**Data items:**
• • • • • • •

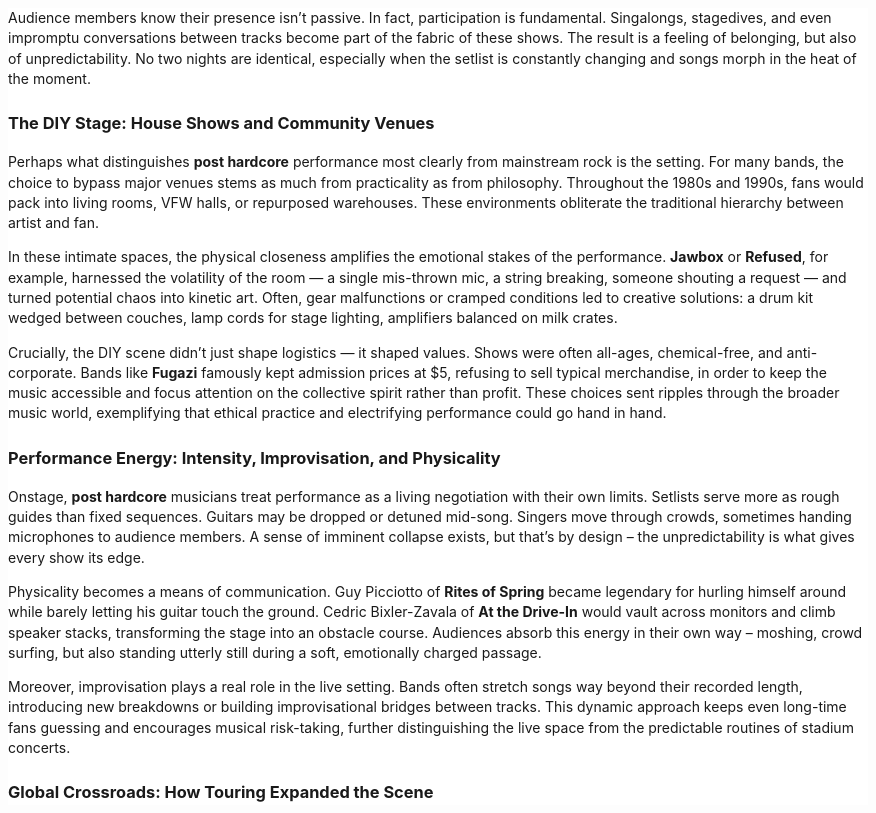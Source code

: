 Audience members know their presence isn’t passive. In fact, participation is fundamental.
Singalongs, stagedives, and even impromptu conversations between tracks become part of the fabric of
these shows. The result is a feeling of belonging, but also of unpredictability. No two nights are
identical, especially when the setlist is constantly changing and songs morph in the heat of the
moment.

### The DIY Stage: House Shows and Community Venues

Perhaps what distinguishes **post hardcore** performance most clearly from mainstream rock is the
setting. For many bands, the choice to bypass major venues stems as much from practicality as from
philosophy. Throughout the 1980s and 1990s, fans would pack into living rooms, VFW halls, or
repurposed warehouses. These environments obliterate the traditional hierarchy between artist and
fan.

In these intimate spaces, the physical closeness amplifies the emotional stakes of the performance.
**Jawbox** or **Refused**, for example, harnessed the volatility of the room — a single mis-thrown
mic, a string breaking, someone shouting a request — and turned potential chaos into kinetic art.
Often, gear malfunctions or cramped conditions led to creative solutions: a drum kit wedged between
couches, lamp cords for stage lighting, amplifiers balanced on milk crates.

Crucially, the DIY scene didn’t just shape logistics — it shaped values. Shows were often all-ages,
chemical-free, and anti-corporate. Bands like **Fugazi** famously kept admission prices at $5,
refusing to sell typical merchandise, in order to keep the music accessible and focus attention on
the collective spirit rather than profit. These choices sent ripples through the broader music
world, exemplifying that ethical practice and electrifying performance could go hand in hand.

### Performance Energy: Intensity, Improvisation, and Physicality

Onstage, **post hardcore** musicians treat performance as a living negotiation with their own
limits. Setlists serve more as rough guides than fixed sequences. Guitars may be dropped or detuned
mid-song. Singers move through crowds, sometimes handing microphones to audience members. A sense of
imminent collapse exists, but that’s by design – the unpredictability is what gives every show its
edge.

Physicality becomes a means of communication. Guy Picciotto of **Rites of Spring** became legendary
for hurling himself around while barely letting his guitar touch the ground. Cedric Bixler-Zavala of
**At the Drive-In** would vault across monitors and climb speaker stacks, transforming the stage
into an obstacle course. Audiences absorb this energy in their own way – moshing, crowd surfing, but
also standing utterly still during a soft, emotionally charged passage.

Moreover, improvisation plays a real role in the live setting. Bands often stretch songs way beyond
their recorded length, introducing new breakdowns or building improvisational bridges between
tracks. This dynamic approach keeps even long-time fans guessing and encourages musical risk-taking,
further distinguishing the live space from the predictable routines of stadium concerts.

### Global Crossroads: How Touring Expanded the Scene
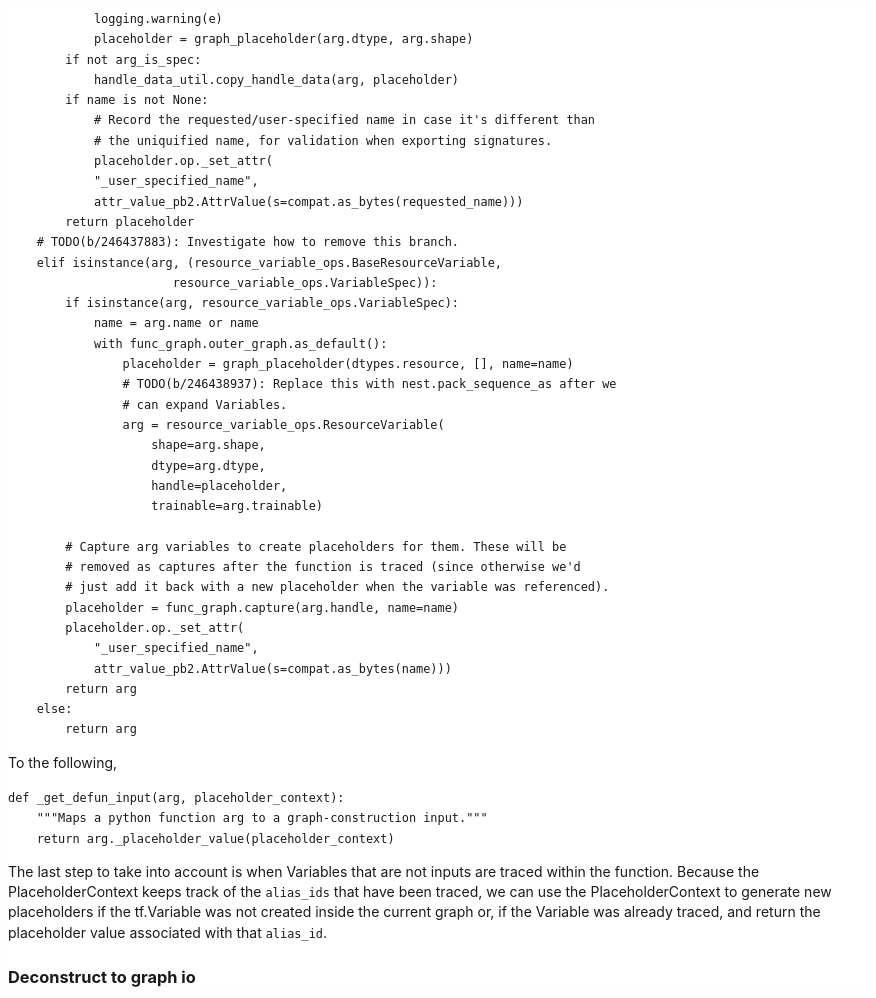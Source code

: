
 ```
            logging.warning(e)
            placeholder = graph_placeholder(arg.dtype, arg.shape)
        if not arg_is_spec:
            handle_data_util.copy_handle_data(arg, placeholder)
        if name is not None:
            # Record the requested/user-specified name in case it's different than
            # the uniquified name, for validation when exporting signatures.
            placeholder.op._set_attr(
            "_user_specified_name", 
            attr_value_pb2.AttrValue(s=compat.as_bytes(requested_name)))
        return placeholder
    # TODO(b/246437883): Investigate how to remove this branch.
    elif isinstance(arg, (resource_variable_ops.BaseResourceVariable,
                       resource_variable_ops.VariableSpec)):
        if isinstance(arg, resource_variable_ops.VariableSpec):
            name = arg.name or name
            with func_graph.outer_graph.as_default():
                placeholder = graph_placeholder(dtypes.resource, [], name=name)
                # TODO(b/246438937): Replace this with nest.pack_sequence_as after we
                # can expand Variables.
                arg = resource_variable_ops.ResourceVariable(
                    shape=arg.shape,
                    dtype=arg.dtype,
                    handle=placeholder,
                    trainable=arg.trainable)

        # Capture arg variables to create placeholders for them. These will be
        # removed as captures after the function is traced (since otherwise we'd
        # just add it back with a new placeholder when the variable was referenced).
        placeholder = func_graph.capture(arg.handle, name=name)
        placeholder.op._set_attr(
            "_user_specified_name",
            attr_value_pb2.AttrValue(s=compat.as_bytes(name)))
        return arg
    else:
        return arg
```
To the following,

```
def _get_defun_input(arg, placeholder_context):
    """Maps a python function arg to a graph-construction input."""
    return arg._placeholder_value(placeholder_context)
```
The last step to take into account is when Variables that are not inputs are traced within the function. Because the PlaceholderContext keeps track of the `alias_ids` that have been traced, we can use the PlaceholderContext to generate new placeholders if the tf.Variable was not created inside the current graph or, if the Variable was already traced, and return the placeholder value associated with that `alias_id`.


### **Deconstruct to graph io**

• • • • • • •

**EXERCISE GOAL:**
Which lines of the records contain "tracks"? Show each of them.

**EXERCISE RESULT:**
Singalongs, stagedives, and even impromptu conversations between tracks become part of the fabric of
tracks. This dynamic approach keeps even long-time fans guessing and encourages musical risk-taking,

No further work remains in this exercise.